Login processing...

Trial ends in Request Full Access Tell Your Colleague About Jove

Developmental Biology

生きたゼブラフィッシュ胚における運動ニューロン膜電位のバイオセンシング

doi: 10.3791/55297 Published: June 26, 2017
* These authors contributed equally

Introduction

生体内の全身成分分析により、科学者は最も信頼性の高い方法で細胞の行動を調べることができます。膜電圧の変化が興奮性細胞間の伝達を促進する神経系のように、精査中の活性が細胞 - 細胞相互作用(接触および非接触依存)によって大きく影響を受ける場合、これは特に当てはまります。これらの電気信号によってコード化された情報の理解は、神経系が生理学的状態および疾患状態の両方で働く方法を理解するための鍵である。

最も非侵襲性の生理学的条件における細胞の電気的特性を研究するために、いくつかの遺伝的にコード化された電圧指示薬が最近開発されている1 。以前の世代の光電圧センサ(主に電圧感受性色素) 2とは対照的に、GEVIはインタクトな神経系の生体内解析を可能に 、それらの発現は、特定の細胞型または集団に限定することができる。

ゼブラフィッシュの胚は、GEVIに起因する大きな潜在的可能性を利用するための生体内の 「基質」です。
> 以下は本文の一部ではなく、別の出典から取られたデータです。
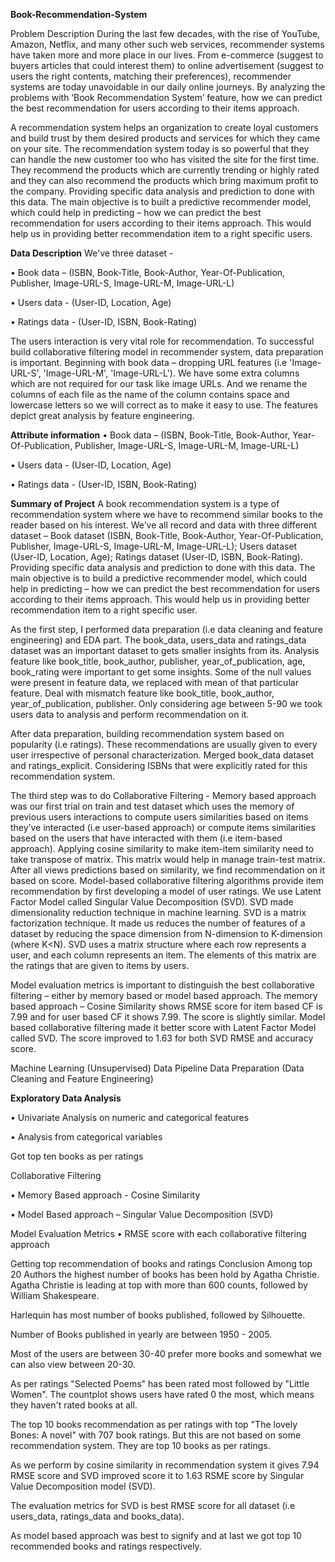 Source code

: **Book-Recommendation-System**

Problem Description
During the last few decades, with the rise of YouTube, Amazon, Netflix, and many other such web services, recommender systems have taken more and more place in our lives. From e-commerce (suggest to buyers articles that could interest them) to online advertisement (suggest to users the right contents, matching their preferences), recommender systems are today unavoidable in our daily online journeys. By analyzing the problems with ‘Book Recommendation System’ feature, how we can predict the best recommendation for users according to their items approach.

A recommendation system helps an organization to create loyal customers and build trust by them desired products and services for which they came on your site. The recommendation system today is so powerful that they can handle the new customer too who has visited the site for the first time. They recommend the products which are currently trending or highly rated and they can also recommend the products which bring maximum profit to the company. Providing specific data analysis and prediction to done with this data. The main objective is to built a predictive recommender model, which could help in predicting – how we can predict the best recommendation for users according to their items approach. This would help us in providing better recommendation item to a right specific users.

**Data Description**
We've three dataset -

• Book data – (ISBN, Book-Title, Book-Author, Year-Of-Publication, Publisher, Image-URL-S, Image-URL-M, Image-URL-L)

• Users data - (User-ID, Location, Age)

• Ratings data - (User-ID, ISBN, Book-Rating)

The users interaction is very vital role for recommendation. To successful build collaborative filtering model in recommender system, data preparation is important. Beginning with book data – dropping URL features (i.e 'Image-URL-S', 'Image-URL-M', 'Image-URL-L'). We have some extra columns which are not required for our task like image URLs. And we rename the columns of each file as the name of the column contains space and lowercase letters so we will correct as to make it easy to use. The features depict great analysis by feature engineering.

**Attribute information**
• Book data – (ISBN, Book-Title, Book-Author, Year-Of-Publication, Publisher, Image-URL-S, Image-URL-M, Image-URL-L)

• Users data - (User-ID, Location, Age)

• Ratings data - (User-ID, ISBN, Book-Rating)

**Summary of Project**
A book recommendation system is a type of recommendation system where we have to recommend similar books to the reader based on his interest. We’ve all record and data with three different dataset – Book dataset (ISBN, Book-Title, Book-Author, Year-Of-Publication, Publisher, Image-URL-S, Image-URL-M, Image-URL-L); Users dataset (User-ID, Location, Age); Ratings dataset (User-ID, ISBN, Book-Rating). Providing specific data analysis and prediction to done with this data. The main objective is to build a predictive recommender model, which could help in predicting – how we can predict the best recommendation for users according to their items approach. This would help us in providing better recommendation item to a right specific user.

As the first step, I performed data preparation (i.e data cleaning and feature engineering) and EDA part. The book_data, users_data and ratings_data dataset was an important dataset to gets smaller insights from its. Analysis feature like book_title, book_author, publisher, year_of_publication, age, book_rating were important to get some insights. Some of the null values were present in feature data, we replaced with mean of that particular feature. Deal with mismatch feature like book_title, book_author, year_of_publication, publisher. Only considering age between 5-90 we took users data to analysis and perform recommendation on it.

After data preparation, building recommendation system based on popularity (i.e ratings). These recommendations are usually given to every user irrespective of personal characterization. Merged book_data dataset and ratings_explicit. Considering ISBNs that were explicitly rated for this recommendation system.

The third step was to do Collaborative Filtering - Memory based approach was our first trial on train and test dataset which uses the memory of previous users interactions to compute users similarities based on items they’ve interacted (i.e user-based approach) or compute items similarities based on the users that have interacted with them (i.e item-based approach). Applying cosine similarity to make item-item similarity need to take transpose of matrix. This matrix would help in manage train-test matrix. After all views predictions based on similarity, we find recommendation on it based on score. Model-based collaborative filtering algorithms provide item recommendation by first developing a model of user ratings. We use Latent Factor Model called Singular Value Decomposition (SVD). SVD made dimensionality reduction technique in machine learning. SVD is a matrix factorization technique. It made us reduces the number of features of a dataset by reducing the space dimension from N-dimension to K-dimension (where K<N). SVD uses a matrix structure where each row represents a user, and each column represents an item. The elements of this matrix are the ratings that are given to items by users.

Model evaluation metrics is important to distinguish the best collaborative filtering – either by memory based or model based approach. The memory based approach – Cosine Similarity shows RMSE score for item based CF is 7.99 and for user based CF it shows 7.99. The score is slightly similar. Model based collaborative filtering made it better score with Latent Factor Model called SVD. The score improved to 1.63 for both SVD RMSE and accuracy score.

Machine Learning (Unsupervised) Data Pipeline
Data Preparation (Data Cleaning and Feature Engineering)

**Exploratory Data Analysis**

• Univariate Analysis on numeric and categorical features

• Analysis from categorical variables

Got top ten books as per ratings

Collaborative Filtering

• Memory Based approach - Cosine Similarity

• Model Based approach – Singular Value Decomposition (SVD)

Model Evaluation Metrics
• RMSE score with each collaborative filtering approach

Getting top recommendation of books and ratings
Conclusion
Among top 20 Authors the highest number of books has been hold by Agatha Christie. Agatha Christie is leading at top with more than 600 counts, followed by William Shakespeare.

Harlequin has most number of books published, followed by Silhouette.

Number of Books published in yearly are between 1950 - 2005.

Most of the users are between 30-40 prefer more books and somewhat we can also view between 20-30.

As per ratings "Selected Poems" has been rated most followed by "Little Women". The countplot shows users have rated 0 the most, which means they haven't rated books at all.

The top 10 books recommendation as per ratings with top "The lovely Bones: A novel" with 707 book ratings. But this are not based on some recommendation system. They are top 10 books as per ratings.

As we perform by cosine similarity in recommendation system it gives 7.94 RMSE score and SVD improved score it to 1.63 RSME score by Singular Value Decomposition model (SVD).

The evaluation metrics for SVD is best RMSE score for all dataset (i.e users_data, ratings_data and books_data).

As model based approach was best to signify and at last we got top 10 recommended books and ratings respectively.
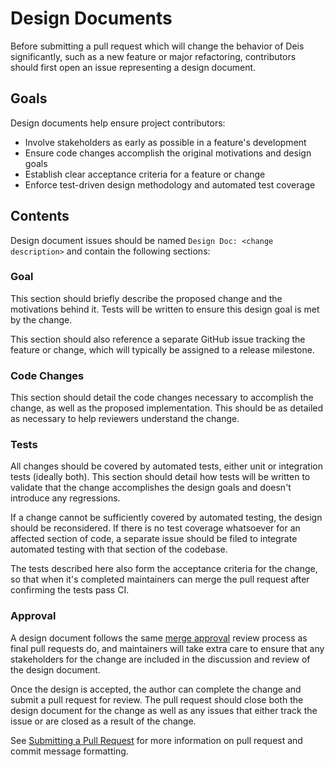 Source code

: # Design Documents

Before submitting a pull request which will change the behavior of Deis significantly, such as a new feature or major refactoring, contributors should first open an issue representing a design document.

## Goals

Design documents help ensure project contributors:

* Involve stakeholders as early as possible in a feature's development
* Ensure code changes accomplish the original motivations and design goals
* Establish clear acceptance criteria for a feature or change
* Enforce test-driven design methodology and automated test coverage

## Contents

Design document issues should be named `Design Doc: <change description>` and contain the following sections:

### Goal

This section should briefly describe the proposed change and the motivations behind it. Tests will be written to ensure this design goal is met by the change.

This section should also reference a separate GitHub issue tracking the feature or change, which will typically be assigned to a release milestone.

### Code Changes

This section should detail the code changes necessary to accomplish the change, as well as the proposed implementation. This should be as detailed as necessary to help reviewers understand the change.

### Tests

All changes should be covered by automated tests, either unit or integration tests (ideally both). This section should detail how tests will be written to validate that the change accomplishes the design goals and doesn't introduce any regressions.

If a change cannot be sufficiently covered by automated testing, the design should be reconsidered. If there is no test coverage whatsoever for an affected section of code, a separate issue should be filed to integrate automated testing with that section of the codebase.

The tests described here also form the acceptance criteria for the change, so that when it's completed maintainers can merge the pull request after confirming the tests pass CI.

### Approval

A design document follows the same [merge approval][approval] review process as final pull requests do, and maintainers will take extra care to ensure that any stakeholders for the change are included in the discussion and review of the design document.

Once the design is accepted, the author can complete the change and submit a pull request for review. The pull request should close both the design document for the change as well as any issues that either track the issue or are closed as a result of the change.

See [Submitting a Pull Request][standards] for more information on pull request and commit message formatting.


[approval]: submitting-a-pull-request.md#merge-approval
[standards]: submitting-a-pull-request.md

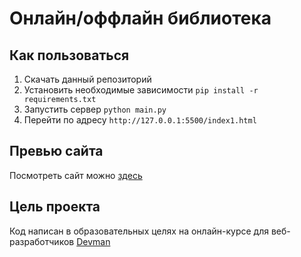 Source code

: # Онлайн/оффлайн библиотека

## Как пользоваться

1. Скачать данный репозиторий
2. Установить необходимые зависимости
`pip install -r requirements.txt`
3. Запустить сервер `python main.py`
4. Перейти по адресу 
`http://127.0.0.1:5500/index1.html`

## Превью сайта

Посмотреть сайт можно [здесь](https://neverdieone.github.io/library_frontend/index1.html)


## Цель проекта

Код написан в образовательных целях на онлайн-курсе для веб-разработчиков [Devman](https://dvmn.org/modules) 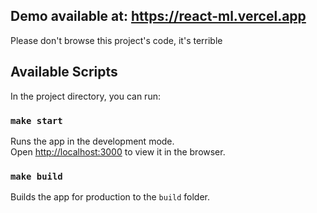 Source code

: ## Demo available at: https://react-ml.vercel.app
Please don't browse this project's code, it's terrible

## Available Scripts

In the project directory, you can run:

### `make start`

Runs the app in the development mode.<br />
Open [http://localhost:3000](http://localhost:3000) to view it in the browser.  
### `make build`

Builds the app for production to the `build` folder.  
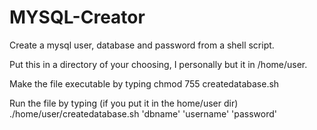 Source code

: MYSQL-Creator
=============

Create a mysql user, database and password from a shell script.

Put this in a directory of your choosing, I personally but it in /home/user.

Make the file executable by typing chmod 755 createdatabase.sh

Run the file by typing (if you put it in the home/user dir) ./home/user/createdatabase.sh 'dbname' 'username' 'password'
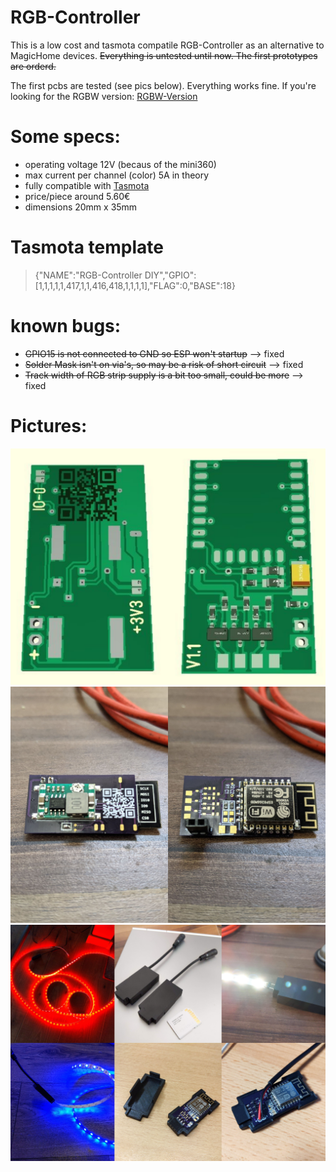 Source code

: # RGB-Controller
This is a low cost and tasmota compatile RGB-Controller as an alternative to MagicHome devices.
~~Everything is untested until now. The first prototypes are orderd.~~ 

The first pcbs are tested (see pics below). Everything works fine.
If you're looking for the RGBW version: [RGBW-Version](https://github.com/maxl95/RGBW-Controller)

# Some specs:
- operating voltage 12V (becaus of the mini360)
- max current per channel (color) 5A in theory 
- fully compatible with [Tasmota](https://github.com/arendst/Tasmota)
- price/piece around 5.60€
- dimensions 20mm x 35mm

# Tasmota template
> {"NAME":"RGB-Controller DIY","GPIO":[1,1,1,1,1,417,1,1,416,418,1,1,1,1],"FLAG":0,"BASE":18}

# known bugs:
- ~~GPIO15 is not connected to GND so ESP won't startup~~ --> fixed
- ~~Solder Mask isn't on via's, so may be a risk of short circuit~~ --> fixed
- ~~Track width of RGB strip supply is a bit too small, could be more~~ --> fixed

# Pictures:
![Board3D](pictures/Board_3D_collage.jpg)
![Prototyp](pictures/prototyp1_collage.jpg)
![Collage](pictures/Collage.jpg)
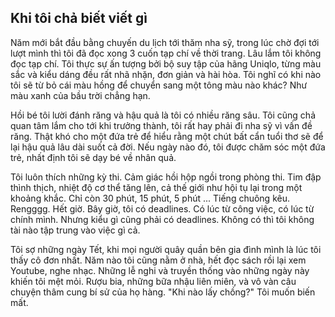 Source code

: ## Khi tôi chả biết viết gì

Năm mới bắt đầu bằng chuyến du lịch tới thăm nha sỹ, trong lúc chờ đợi tới lượt mình thì tôi đã đọc xong 3 cuốn tạp chí về thời trang. Lâu lắm tôi không đọc tạp chí. Tôi thực sự ấn tượng bởi bộ suy tập của hãng Uniqlo, từng màu sắc và kiểu dáng đều rất nhã nhặn, đơn giản và hài hòa. Tôi nghĩ có khi nào tôi sẽ từ bỏ cái màu hồng để chuyển sang một tông màu nào khác? Như màu xanh của bầu trời chẳng hạn.

Hồi bé tôi lười đánh răng và hậu quả là tôi có nhiều răng sâu. Tôi cũng chả quan tâm lắm cho tới khi trưởng thành, tôi rất hay phải đi nha sỹ vì vấn đề răng. Thật khó cho một đứa trẻ để hiểu rằng một chút bất cẩn tuổi thơ sẽ để lại hậu quả lâu dài suốt cả đời. Nếu ngày nào đó, tôi được chăm sóc một đứa trẻ, nhất định tôi sẽ dạy bé về nhân quả.

Tôi luôn thích những kỳ thi. Cảm giác hồi hộp ngồi trong phòng thi. Tim đập thình thịch, nhiệt độ cơ thể tăng lên, cả thế giới như hội tụ lại trong một khoảng khắc. Chỉ còn 30 phút, 15 phút, 5 phút ... Tiếng chuông kêu. Rengggg. Hết giờ. Bây giờ, tôi có deadlines. Có lúc từ công việc, có lúc từ chính mình. Nhưng kiểu gì cũng phải có deadlines. Không có thì tôi không tài nào tập trung vào việc gì cả.

Tôi sợ những ngày Tết, khi mọi người quây quần bên gia đình mình là lúc tôi thấy cô đơn nhất. Năm nào tôi cũng nằm ở nhà, hết đọc sách rồi lại xem Youtube, nghe nhạc. Những lễ nghi và truyền thống vào những ngày này khiến tôi mệt mỏi. Rượu bia, những bữa nhậu liên miên, và vô vàn câu chuyện thâm cung bí sử của họ hàng. "Khi nào lấy chồng?" Tôi muốn biến mất. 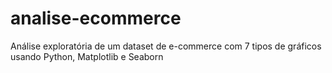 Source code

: # analise-ecommerce
Análise exploratória de um dataset de e-commerce com 7 tipos de gráficos usando Python, Matplotlib e Seaborn
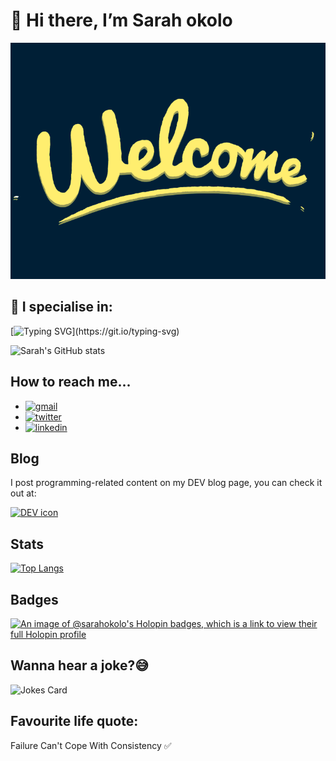 # 👋 Hi there, I’m Sarah okolo

<img src="./8CPR.gif" alt="Welcome gif" />

## 💞️ I specialise in:
[![Typing SVG](https://readme-typing-svg.demolab.com/?lines=C+programming+language;JavaScript;React;HTML(Hyper+Text+Markup+Language);CSS(Cascading+Style+Sheet);and+more+to+come😁...)](https://git.io/typing-svg)

![Sarah's GitHub stats](https://github-readme-stats.vercel.app/api?username=sarah-okolo&show_icons=true&theme=tokyonight)

## How to reach me... 

- [![gmail](https://img.shields.io/badge/Gmail-D14836?style=for-the-badge&logo=gmail&logoColor=white)](mailto:okolosarah402@gmail.com)
- [![twitter](https://img.shields.io/badge/Twitter-1DA1F2?style=for-the-badge&logo=twitter&logoColor=white)](https://twitter.com/SahraOke?t=w91LaXE9e1QfjnYqAqw7WA&s=09)
- [![linkedin](https://img.shields.io/badge/LinkedIn-0077B5?style=for-the-badge&logo=linkedin&logoColor=white)](https://www.linkedin.com/in/sarah-oke-okolo-0b2a04250)


## __Blog__
 I post programming-related content on my DEV blog page, you can check it out at:

[![DEV icon](https://media2.dev.to/dynamic/image/quality=100/https://dev-to-uploads.s3.amazonaws.com/uploads/logos/resized_logo_UQww2soKuUsjaOGNB38o.png)](https://dev.to/sarahokolo)

## Stats

[![Top Langs](https://github-readme-stats.vercel.app/api/top-langs/?username=sarah-okolo&layout=compact&theme=tokyonight)](https://github.com/sarah-okolo/github-readme-stats)

## Badges

[![An image of @sarahokolo's Holopin badges, which is a link to view their full Holopin profile](https://holopin.me/sarahokolo)](https://holopin.io/@sarahokolo)

<!--- Computer jokes --->
## Wanna hear a joke?😅
![Jokes Card](https://readme-jokes.vercel.app/api)

## __Favourite life quote__: 
Failure Can't Cope With Consistency ✅
<!---
Sarah-okolo/Sarah-okolo is a ✨ special ✨ repository because its `README.md` (this file) appears on your GitHub profile.
You can click the Preview link to take a look at your changes.
--->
実際、ゼブラフィッシュモデルは、その光学的明瞭性と簡略化され、進化的に保存された神経系のおかげで、ネットワーク内のすべての細胞成分を簡単に同定し、操作することができます。実際、FRETに基づくGEVI Mermaid 3の採用により、筋萎縮性側索硬化症(ALS) 4のゼブラフィッシュモデルにおける脊髄運動ニューロン挙動の予兆的な変化が同定された4

以下のin vivoプロトコルは、ニューロン特異的様式でマーメイドを発現する完全なゼブラフィッシュ胚における脊髄運動ニューロンの電気的特性をどのように監視するかを記載する。また、どのように薬理学的に誘発されたchanこのような電気的性質の変化は、発達の非常に初期の段階でゼブラフィッシュの運動挙動を特徴付けるステレオタイプの運動活動である、胚性の自発的な巻き取りの頻度の変化に関連し得る。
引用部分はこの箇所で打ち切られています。